Work required:
Please retype the records below exactly, from the first line through the line containing "- 다시 Get Data", and leave out any pictures.

Dataset excerpts:
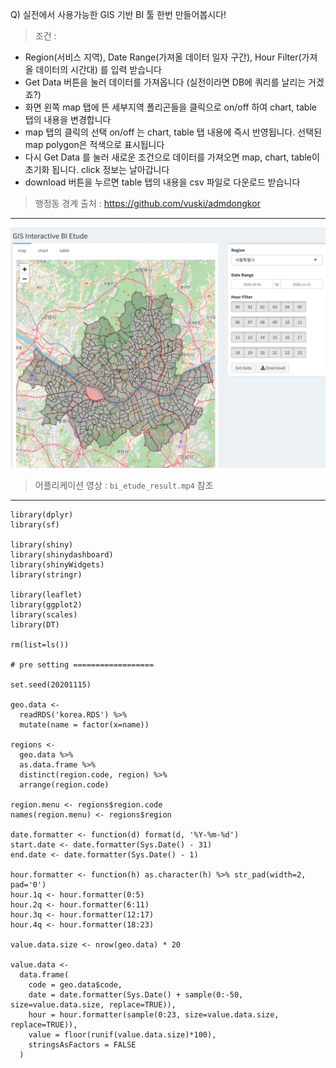 Q) 실전에서 사용가능한 GIS 기반 BI 툴 한번 만들어봅시다!

> 조건 :
  
- Region(서비스 지역), Date Range(가져올 데이터 일자 구간), Hour Filter(가져올 데이터의 시간대) 를 입력 받습니다  
- Get Data 버튼을 눌러 데이터를 가져옵니다 (실전이라면 DB에 쿼리를 날리는 거겠죠?)  
- 화면 왼쪽 map 탭에 뜬 세부지역 폴리곤들을 클릭으로 on/off 하여 chart, table 탭의 내용을 변경합니다  
- map 탭의 클릭의 선택 on/off 는 chart, table 탭 내용에 즉시 반영됩니다. 선택된 map polygon은 적색으로 표시됩니다  
- 다시 Get Data 를 눌러 새로운 조건으로 데이터를 가져오면 map, chart, table이 초기화 됩니다. click 정보는 날아갑니다  
- download 버튼을 누르면 table 탭의 내용을 csv 파일로 다운로드 받습니다  

> 행정동 경계 출처 : https://github.com/vuski/admdongkor

---
  
![result_pic!](bi_etude_result.PNG) 
> 어플리케이션 영상 : `bi_etude_result.mp4` 참조

---
  
```{r}
library(dplyr)
library(sf)

library(shiny)
library(shinydashboard)
library(shinyWidgets)
library(stringr)

library(leaflet)
library(ggplot2)
library(scales)
library(DT)

rm(list=ls())

# pre setting ==================

set.seed(20201115)

geo.data <- 
  readRDS('korea.RDS') %>%
  mutate(name = factor(x=name))

regions <- 
  geo.data %>% 
  as.data.frame %>%
  distinct(region.code, region) %>%
  arrange(region.code)

region.menu <- regions$region.code
names(region.menu) <- regions$region

date.formatter <- function(d) format(d, '%Y-%m-%d')
start.date <- date.formatter(Sys.Date() - 31) 
end.date <- date.formatter(Sys.Date() - 1) 

hour.formatter <- function(h) as.character(h) %>% str_pad(width=2, pad='0')
hour.1q <- hour.formatter(0:5)
hour.2q <- hour.formatter(6:11)
hour.3q <- hour.formatter(12:17)
hour.4q <- hour.formatter(18:23)

value.data.size <- nrow(geo.data) * 20

value.data <-
  data.frame(
    code = geo.data$code,
    date = date.formatter(Sys.Date() + sample(0:-50, size=value.data.size, replace=TRUE)),
    hour = hour.formatter(sample(0:23, size=value.data.size, replace=TRUE)),
    value = floor(runif(value.data.size)*100),
    stringsAsFactors = FALSE
  )
```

Exercise output:
 Q) 실전에서 사용가능한 GIS 기반 BI 툴 한번 만들어봅시다!

> 조건 :
  
- Region(서비스 지역), Date Range(가져올 데이터 일자 구간), Hour Filter(가져올 데이터의 시간대) 를 입력 받습니다  
- Get Data 버튼을 눌러 데이터를 가져옵니다 (실전이라면 DB에 쿼리를 날리는 거겠죠?)  
- 화면 왼쪽 map 탭에 뜬 세부지역 폴리곤들을 클릭으로 on/off 하여 chart, table 탭의 내용을 변경합니다  
- map 탭의 클릭의 선택 on/off 는 chart, table 탭 내용에 즉시 반영됩니다. 선택된 map polygon은 적색으로 표시됩니다  
- 다시 Get Data 를 눌러 새로운 조건으로 데이터를 가져오면 map, chart, table이 초기화 됩니다. click 정보는 날아갑니다  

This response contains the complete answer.